Published: 11 July 2013
Report and images: Eddie Allen
Cycling fundraisers for the Help for Heroes charity received a special track coaching experience on Wednesday 10 July thanks to growing relationship between British Cycling and the wounded service personnel charity.
A group of cyclists, comprising Hero Ride fundraisers and winners of a charity auction were treated to a full afternoon of track coaching from Great Britain Paracycling team members Helen Scott and Jon-Allan Butterworth.
Above: Helen Scott (right) with the Help for Heroes fundraisers.
Helen Scott piloted Aileen McGlynn to kilo silver and pursuit bronze in the London 2012 Paralympic Games in the blind and visually impaired tandem category, while Jon-Allan Butterworth is a world record holder and triple London 2012 silver medallist.
Above: Jon-Allan Butterworth on track with the Help for Heroes fundraisers.
Butterworth has close links with the Help for Heroes charity, himself a product of the charity’s Battle Back programme. In 2007, Butterworth lost his left arm in during a rocket attack on Basra Air Station in Iraq whilst serving as technician in the Royal Air Force.
Later in that year, he was spotted in a Paralympic talent ID programme at Loughborough before leaving the RAF in 2009 to join the Great Britain Cycling Team full time.
Above: Helen takes riders through a coaching session.
The Help for Heroes fundraisers were complete velodrome novices but thanks to guidance of Scott, Butterworth and new Paracycling coach John Hewitt they were quickly up and running, taken through a series of drills culminating in a mini race at the end of the session.
Above: Jane from Hereford (top) on gets her first taste of track cycling.
Jane from Hereford served in the Army for 27 years before leaving the service nine years ago. Jane was persuaded to take part in the Help for Heroes Dawn Raid sportive by her former colleague and friend Donna, an experience she will never forget.

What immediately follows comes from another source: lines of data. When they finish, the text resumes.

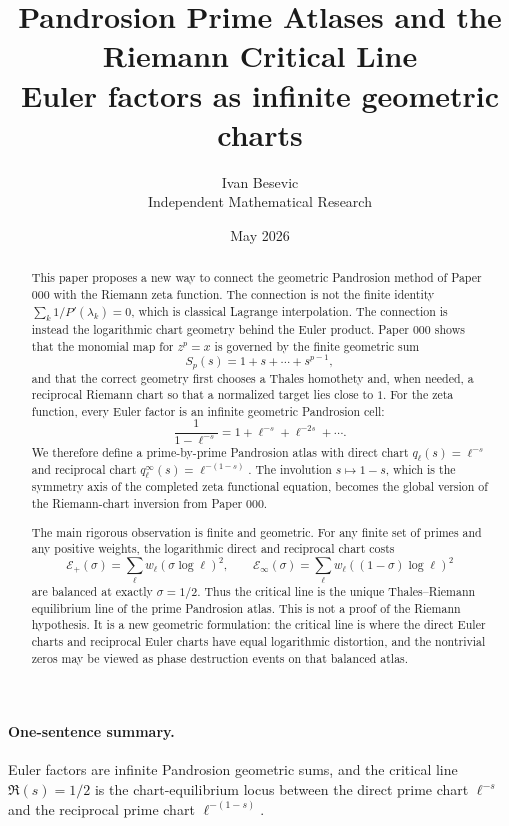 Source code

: \documentclass[11pt]{article}
\title{Pandrosion Prime Atlases and the Riemann Critical Line\\[3pt]
\large Euler factors as infinite geometric charts}
\author{Ivan Besevic\\Independent Mathematical Research}
\date{May 2026}
\newcommand{\E}{\mathcal E}
\begin{document}
\maketitle

\begin{abstract}
This paper proposes a new way to connect the geometric Pandrosion method of
Paper 000 with the Riemann zeta function.  The connection is not the finite
identity
\(\sum_k 1/P'(\lambda_k)=0\), which is classical Lagrange interpolation.  The
connection is instead the logarithmic chart geometry behind the Euler product.
Paper 000 shows that the monomial map for \(z^p=x\) is governed by the finite
geometric sum
\[
        S_p(s)=1+s+\cdots+s^{p-1},
\]
and that the correct geometry first chooses a Thales homothety and, when
needed, a reciprocal Riemann chart so that a normalized target lies close to
\(1\).  For the zeta function, every Euler factor is an infinite geometric
Pandrosion cell:
\[
        \frac{1}{1-\ell^{-s}}
        =1+\ell^{-s}+\ell^{-2s}+\cdots.
\]
We therefore define a prime-by-prime Pandrosion atlas with direct chart
\(q_\ell(s)=\ell^{-s}\) and reciprocal chart
\(q_\ell^\infty(s)=\ell^{-(1-s)}\).  The involution \(s\mapsto1-s\), which is
the symmetry axis of the completed zeta functional equation, becomes the
global version of the Riemann-chart inversion from Paper 000.

The main rigorous observation is finite and geometric.  For any finite set of
primes and any positive weights, the logarithmic direct and reciprocal chart
costs
\[
        \E_+(\sigma)=\sum_{\ell}w_\ell(\sigma\log\ell)^2,\qquad
        \E_\infty(\sigma)=\sum_{\ell}w_\ell((1-\sigma)\log\ell)^2
\]
are balanced at exactly \(\sigma=1/2\).  Thus the critical line is the unique
Thales--Riemann equilibrium line of the prime Pandrosion atlas.  This is not a
proof of the Riemann hypothesis.  It is a new geometric formulation: the
critical line is where the direct Euler charts and reciprocal Euler charts have
equal logarithmic distortion, and the nontrivial zeros may be viewed as phase
destruction events on that balanced atlas.
\end{abstract}

\paragraph{One-sentence summary.}
Euler factors are infinite Pandrosion geometric sums, and the critical line
\(\Re(s)=1/2\) is the chart-equilibrium locus between the direct prime chart
\(\ell^{-s}\) and the reciprocal prime chart \(\ell^{-(1-s)}\).
\end{document}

“We did the Dawn Raid sportive from Tedworth House into Central London. It was a fantastic event. You don’t think that you’re going to be up to it, you think that everybody else is an expert bike rider but there was just a tremendous atmosphere.”

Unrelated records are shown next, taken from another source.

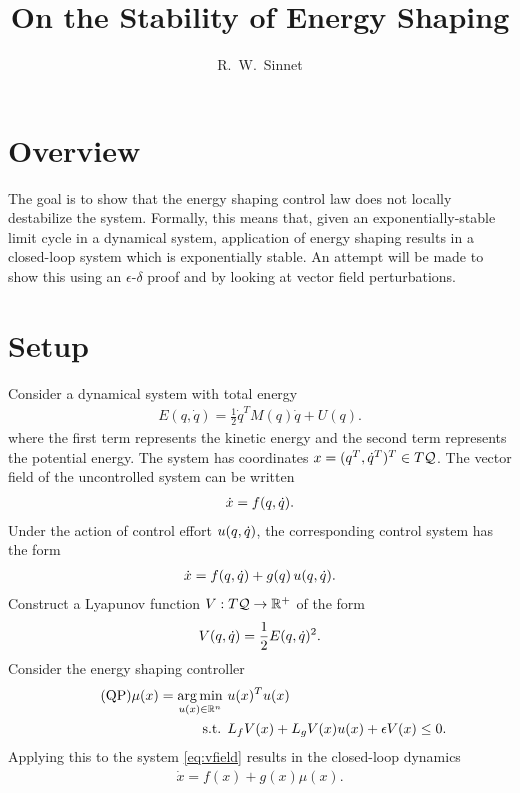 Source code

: \documentclass[twocolumn]{article}
\author{R.~W.~Sinnet}
\title{On the Stability of Energy Shaping}
\begin{document}
\maketitle

\section*{Overview}
The goal is to show that the energy shaping control law does not locally destabilize the system.
%
Formally, this means that, given an exponentially-stable limit cycle in a dynamical system, application of energy shaping results in a closed-loop system which is exponentially stable.
%
An attempt will be made to show this using an $\epsilon$-$\delta$ proof and by looking at vector field perturbations.

\section{Setup}

Consider a dynamical system with total energy
\begin{align*}
  E(q, \dot q) = \frac{1}{2} {\dot q}^{T} M(q) {\dot q} + U(q).
\end{align*}
where the first term represents the kinetic energy and the second term represents the potential energy.
%
The system has coordinates $x = (q^T, \dot{q}^T)^T \in T\mathcal{Q}$.
%
The vector field of the uncontrolled system can be written
\begin{align}
  {\dot x} = f(q, \dot{q}).
  \label{eq:vfield}
\end{align}
Under the action of control effort $u(q, \dot{q})$, the corresponding control system has the form
\begin{align}
  {\dot x} = f(q, \dot{q}) + g(q) \, u(q, \dot{q}).
  \label{eq:csys}
\end{align}
Construct a Lyapunov function $V : T\mathcal{Q} \to \mathbb{R}^{+}$ of the form
\begin{align}
  \label{eq:lyap}
  V(q, \dot{q}) = \frac{1}{2} E(q, \dot{q})^2.
\end{align}
Consider the energy shaping controller
\begin{align}
  \label{eq:es-qp} \tag {QP}
  \mu(x) = \operatorname*{arg\,min}_{u(x) \in \mathbb{R}^{n}} \ & u(x)^T u(x)\\
  \nonumber
  \mbox{s.t. } & L_{f} V(x) + L_{g} V(x) u(x) + \epsilon V(x) \leq 0.
\end{align}
Applying this to the system \eqref{eq:vfield} results in the closed-loop dynamics
\begin{align*}
  {\dot x} = f(x) + g(x) \mu(x).
\end{align*}
\end{document}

As well as taking part in the sportive, Jane raised over £6500 through various events including bag-packing in a well known supermarket, which led her to take part in the track coaching experience, her first time on the track: “It is a steep learning curve,” admitted Jane.
“It’s nice to be part of it and it’s nice for the guys to give their time. Helen is fantastic.”
Above: Jason from Solihull on track with Jon-Allan Butterworth.
Jason from Solihull got involved with Help for Heroes after his friend Richard’s cousin was killed while serving in Afghanistan, culminating in them both taking part in a number of the charity’s cycle rides. Jason and Richard, both track novices, were thrilled to be selected for the track coaching experience.
“It’s fantastic, really good fun. I’m really enjoying it. I’m getting more and more confident and I can feel the speed picking up. The highlight so far has been not falling off!” said Jason.
The track coaching experience is just one part of the relationship between British Cycling and Help for Heroes, which spans from grass roots participation through to elite sport. The Great Britain Cycling Team is now working closely with coaching staff at the charity’s recovery centres to develop and identify cycling talent, with six riders currently on the Olympic Development Programme via the Battle Back programme.
British Cycling is also working with Help for Heroes Tedworth House recovery facility to equip their adaptive coaches with cycling specific coaching knowledge and skills, as well as supporting Help for Heroes in delivering its charity cycling events.